Bright's Big Plug-In Hybrid Production Plans (Conversions, Too)

Last Updated Sep 4, 2009 1:29 PM EDT

When President Obama announced on the campaign trail that he wanted to see a million plug-in hybrids on American roads by 2015, people--especially in the auto industry--thought he was dreaming. One company that is taking the goal seriously reports, is Bright Automotive, which thinks it can, all by itself, make more than a tenth of those cars (150,000) by the deadline. Indiana-based Bright, a commercial spinoff of the nonprofit Rocky Mountain Institute, is launching an all-wheel-drive plug-in hybrid delivery van with a one-ton payload (180 cubic feet) and 30 miles of all-electric driving range (and then 370 more from a four-cylinder gas engine). Bright's target is large corporate fleets with centralized recharging facilities, and it's talking to Duke Energy, Coca-Cola, PG&E, Cox Communications and Johnson Controls, among others.

To make its plans operational, the company wants to have its factory (somewhere in the Rust Belt) operational by 2012, and has asked for a $450 million Department of Energy loan toward that end. The DOE funds are vital, as Vice President Michael Brylawski explains, because venture capital is so hard to obtain in the current environment. "Bright has suppliers lined up, it's rapidly getting its customers in line, and it has an operational plan all ready. All we need is capital. Add water and the seed will grow."

Bright has an engineering services division that can pay the bills and keep the doors open, Brylawski explains, but if it's going to produce 150,000 PHEVs by 2015 it needs capital, and the feds are the lender of last resort.

CEO John Waters, who was one of the creators of the GM EV-1 battery pack, says in an op-ed piece that he hopes, in the second round of funding, that more of the funding will go to start-up companies (only Tesla was funded in the first round).

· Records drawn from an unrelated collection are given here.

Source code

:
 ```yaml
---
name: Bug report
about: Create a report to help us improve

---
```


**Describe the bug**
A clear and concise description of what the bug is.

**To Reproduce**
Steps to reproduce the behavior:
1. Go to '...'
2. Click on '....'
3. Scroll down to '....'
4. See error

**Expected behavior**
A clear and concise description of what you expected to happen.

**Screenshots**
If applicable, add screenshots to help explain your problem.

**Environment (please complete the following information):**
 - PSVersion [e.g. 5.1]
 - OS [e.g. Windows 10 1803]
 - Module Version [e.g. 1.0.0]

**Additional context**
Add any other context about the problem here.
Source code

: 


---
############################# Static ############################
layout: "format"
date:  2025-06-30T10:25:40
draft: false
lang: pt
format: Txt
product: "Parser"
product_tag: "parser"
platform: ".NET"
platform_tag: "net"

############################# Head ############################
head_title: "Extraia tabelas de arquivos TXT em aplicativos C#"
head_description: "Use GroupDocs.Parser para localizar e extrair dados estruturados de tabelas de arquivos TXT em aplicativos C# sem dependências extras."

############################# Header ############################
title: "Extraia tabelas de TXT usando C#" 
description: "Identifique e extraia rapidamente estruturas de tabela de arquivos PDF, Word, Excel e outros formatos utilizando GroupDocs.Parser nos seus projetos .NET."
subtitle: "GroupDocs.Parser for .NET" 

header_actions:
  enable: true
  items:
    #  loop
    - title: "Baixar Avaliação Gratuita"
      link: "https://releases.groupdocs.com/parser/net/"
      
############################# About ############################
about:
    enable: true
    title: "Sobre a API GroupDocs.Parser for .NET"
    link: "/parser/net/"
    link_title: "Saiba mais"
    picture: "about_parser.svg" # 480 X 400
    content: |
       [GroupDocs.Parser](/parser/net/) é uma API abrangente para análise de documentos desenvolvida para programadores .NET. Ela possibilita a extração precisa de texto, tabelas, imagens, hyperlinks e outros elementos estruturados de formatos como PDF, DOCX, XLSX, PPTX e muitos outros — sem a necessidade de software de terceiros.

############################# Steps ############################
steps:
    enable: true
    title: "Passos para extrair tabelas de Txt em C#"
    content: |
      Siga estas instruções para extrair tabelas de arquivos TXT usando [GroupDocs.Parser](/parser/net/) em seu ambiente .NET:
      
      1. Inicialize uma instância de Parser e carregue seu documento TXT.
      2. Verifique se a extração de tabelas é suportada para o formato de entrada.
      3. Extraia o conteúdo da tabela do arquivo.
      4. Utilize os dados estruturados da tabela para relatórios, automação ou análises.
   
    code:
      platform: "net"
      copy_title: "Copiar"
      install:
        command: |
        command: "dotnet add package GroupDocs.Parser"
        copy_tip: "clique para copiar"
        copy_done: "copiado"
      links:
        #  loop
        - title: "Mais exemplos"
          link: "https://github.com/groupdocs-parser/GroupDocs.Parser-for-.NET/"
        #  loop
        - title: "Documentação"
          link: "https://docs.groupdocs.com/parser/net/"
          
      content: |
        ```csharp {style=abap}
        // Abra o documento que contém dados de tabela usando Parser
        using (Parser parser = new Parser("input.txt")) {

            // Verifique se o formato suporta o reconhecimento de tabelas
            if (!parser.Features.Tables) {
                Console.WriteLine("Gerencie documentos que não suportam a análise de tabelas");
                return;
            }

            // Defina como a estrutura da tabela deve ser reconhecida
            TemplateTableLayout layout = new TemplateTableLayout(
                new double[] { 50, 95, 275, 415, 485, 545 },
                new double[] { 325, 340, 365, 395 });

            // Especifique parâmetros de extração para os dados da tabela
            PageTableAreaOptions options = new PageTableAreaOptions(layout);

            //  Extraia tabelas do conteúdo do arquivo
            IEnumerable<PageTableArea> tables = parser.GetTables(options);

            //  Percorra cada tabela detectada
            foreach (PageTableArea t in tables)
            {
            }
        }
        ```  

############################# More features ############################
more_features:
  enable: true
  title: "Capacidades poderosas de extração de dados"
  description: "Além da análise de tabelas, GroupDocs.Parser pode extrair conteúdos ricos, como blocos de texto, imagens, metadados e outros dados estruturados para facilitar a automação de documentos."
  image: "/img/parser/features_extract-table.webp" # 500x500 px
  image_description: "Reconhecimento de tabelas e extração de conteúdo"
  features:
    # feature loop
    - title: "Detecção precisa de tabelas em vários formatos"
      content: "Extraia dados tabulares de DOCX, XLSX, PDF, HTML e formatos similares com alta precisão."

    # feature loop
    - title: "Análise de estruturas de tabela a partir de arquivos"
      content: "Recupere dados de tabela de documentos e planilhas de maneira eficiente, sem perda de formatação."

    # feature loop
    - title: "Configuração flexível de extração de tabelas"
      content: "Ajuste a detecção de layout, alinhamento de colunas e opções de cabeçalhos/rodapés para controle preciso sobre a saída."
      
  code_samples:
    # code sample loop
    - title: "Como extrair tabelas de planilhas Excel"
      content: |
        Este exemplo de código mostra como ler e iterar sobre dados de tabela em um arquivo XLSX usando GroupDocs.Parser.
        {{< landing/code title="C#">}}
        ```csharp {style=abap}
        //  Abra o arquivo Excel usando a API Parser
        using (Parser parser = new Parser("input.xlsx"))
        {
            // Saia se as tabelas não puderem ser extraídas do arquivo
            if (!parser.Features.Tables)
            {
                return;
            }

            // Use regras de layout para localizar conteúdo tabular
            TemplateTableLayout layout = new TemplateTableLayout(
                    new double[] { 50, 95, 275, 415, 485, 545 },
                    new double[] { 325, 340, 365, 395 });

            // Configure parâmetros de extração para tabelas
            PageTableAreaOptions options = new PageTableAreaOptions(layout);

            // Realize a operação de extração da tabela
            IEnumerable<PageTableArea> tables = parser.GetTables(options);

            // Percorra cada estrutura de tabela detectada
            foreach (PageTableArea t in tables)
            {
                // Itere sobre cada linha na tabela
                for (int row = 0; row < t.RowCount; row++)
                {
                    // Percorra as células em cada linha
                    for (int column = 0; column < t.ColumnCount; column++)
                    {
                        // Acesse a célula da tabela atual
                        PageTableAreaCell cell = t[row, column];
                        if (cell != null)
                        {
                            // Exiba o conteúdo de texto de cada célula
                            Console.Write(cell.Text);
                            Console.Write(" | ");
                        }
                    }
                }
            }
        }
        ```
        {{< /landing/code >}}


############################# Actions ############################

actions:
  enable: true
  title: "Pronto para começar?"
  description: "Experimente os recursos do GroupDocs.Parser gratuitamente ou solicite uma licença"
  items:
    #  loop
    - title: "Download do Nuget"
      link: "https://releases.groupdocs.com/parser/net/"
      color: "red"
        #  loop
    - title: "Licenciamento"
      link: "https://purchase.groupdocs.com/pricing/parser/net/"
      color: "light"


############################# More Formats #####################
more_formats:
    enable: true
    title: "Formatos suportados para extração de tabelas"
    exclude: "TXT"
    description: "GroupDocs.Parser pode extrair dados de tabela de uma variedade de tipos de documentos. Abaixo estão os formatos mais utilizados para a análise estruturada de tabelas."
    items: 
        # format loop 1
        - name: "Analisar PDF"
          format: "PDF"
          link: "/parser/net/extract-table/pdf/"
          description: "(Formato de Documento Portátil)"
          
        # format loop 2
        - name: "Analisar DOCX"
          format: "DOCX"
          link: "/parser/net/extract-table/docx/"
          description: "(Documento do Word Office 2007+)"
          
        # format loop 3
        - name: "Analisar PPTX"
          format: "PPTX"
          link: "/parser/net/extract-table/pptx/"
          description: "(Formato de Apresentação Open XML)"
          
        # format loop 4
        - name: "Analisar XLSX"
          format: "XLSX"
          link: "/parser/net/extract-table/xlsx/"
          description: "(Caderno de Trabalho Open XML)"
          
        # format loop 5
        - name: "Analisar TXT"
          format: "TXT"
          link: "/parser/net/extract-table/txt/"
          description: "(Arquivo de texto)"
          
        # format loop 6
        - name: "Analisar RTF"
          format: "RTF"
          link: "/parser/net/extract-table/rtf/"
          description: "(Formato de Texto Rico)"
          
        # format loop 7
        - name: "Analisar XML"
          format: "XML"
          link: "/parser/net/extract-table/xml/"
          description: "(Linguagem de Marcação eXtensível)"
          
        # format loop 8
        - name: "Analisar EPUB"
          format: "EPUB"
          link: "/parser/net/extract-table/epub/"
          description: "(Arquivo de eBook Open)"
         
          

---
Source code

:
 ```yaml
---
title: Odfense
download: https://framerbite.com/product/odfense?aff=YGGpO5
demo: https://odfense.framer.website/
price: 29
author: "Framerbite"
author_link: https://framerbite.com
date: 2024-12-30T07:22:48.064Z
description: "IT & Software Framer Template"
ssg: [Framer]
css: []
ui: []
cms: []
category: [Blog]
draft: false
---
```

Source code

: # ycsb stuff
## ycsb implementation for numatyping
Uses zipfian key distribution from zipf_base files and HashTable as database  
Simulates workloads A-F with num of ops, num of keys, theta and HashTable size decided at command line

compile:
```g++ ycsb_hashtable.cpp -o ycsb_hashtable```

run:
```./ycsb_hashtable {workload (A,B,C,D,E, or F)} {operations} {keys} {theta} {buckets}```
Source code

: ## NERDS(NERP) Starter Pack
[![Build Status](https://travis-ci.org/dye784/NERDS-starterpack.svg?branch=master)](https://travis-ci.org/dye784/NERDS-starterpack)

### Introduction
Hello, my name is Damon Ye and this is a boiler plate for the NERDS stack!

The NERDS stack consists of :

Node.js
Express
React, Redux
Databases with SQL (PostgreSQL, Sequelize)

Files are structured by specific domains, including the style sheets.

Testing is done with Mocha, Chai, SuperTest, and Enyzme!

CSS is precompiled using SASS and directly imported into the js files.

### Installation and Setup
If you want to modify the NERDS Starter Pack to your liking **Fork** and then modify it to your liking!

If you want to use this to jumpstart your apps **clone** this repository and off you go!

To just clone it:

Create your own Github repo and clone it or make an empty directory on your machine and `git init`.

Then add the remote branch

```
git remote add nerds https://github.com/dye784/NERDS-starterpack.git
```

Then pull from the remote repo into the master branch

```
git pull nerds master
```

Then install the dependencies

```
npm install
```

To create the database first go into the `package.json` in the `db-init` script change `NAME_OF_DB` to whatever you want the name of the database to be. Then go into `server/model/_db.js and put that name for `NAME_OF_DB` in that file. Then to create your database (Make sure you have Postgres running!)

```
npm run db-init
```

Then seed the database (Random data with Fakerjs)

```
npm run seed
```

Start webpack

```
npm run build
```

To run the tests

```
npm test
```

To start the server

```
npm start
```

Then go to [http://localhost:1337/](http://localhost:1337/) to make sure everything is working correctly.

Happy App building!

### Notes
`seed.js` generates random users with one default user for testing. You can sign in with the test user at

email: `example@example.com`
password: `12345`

"It is now clear that the auto industry can no longer be defined by a handful of dominant automakers," he wrote. "Dozens of companies, from Massachusetts to Indiana to California, are quietly and persistently working to address this new automotive future. If the feds fund Bright, he said, "the investment will allow us to efficiently produce hundreds of thousands of plug-in vehicles and create about 5,000 U.S. jobs in the next five years."

The customers don't necessarily need to be green minded. "The Idea will significantly reduce our operating costs," says Mike Allison of Duke Energy. In its brochure, Bright emphasizes the money-saving aspects. A 250-vehicle fleet, it says, would save more than $500,000 in fuel costs annually, or 10 cents per mile.

Bright says that the average delivery vehicle gets less than 15 mpg, as compared to the 100 it claims for the Idea (though we're probably going to need a whole new way of measuring plug-in hybrids and battery cars).

Felix Kramer, founder of and in many ways the father of the American plug-in hybrid movement, says Bright "knows what it is doing and has great corporate partners as well as great experience in the auto industry. They've really done their homework."

Kramer thinks Obama's one million plug-in cars by 2015 goal is achievable, and so does Henrik Fisker of Fisker Automotive., whose own high-performance Karma plug-in hybrid will be on the road later this year. "Yes, Obama's goal is achievable and Fisker Automotive will do its part to help fulfill that goal," he said. "We expect the Karma to reach production of 15,000 cars per year in 2011, and our future high volume, low-cost vehicle will push that number well over 100,000 per year." So that's 10 percent of the goal, too.

Until it actually starts building Ideas, Bright will get its team to work converting T-5 Volkswagen Transporter vehicles (not currently sold in the U.S.) to plug-in hybrid status. The conversion should have 22-mile range in all-electric mode, and 57 mpg overall. The Transporter is available in several configurations, and will presumably be offered as a cargo van, passenger van or pickup truck.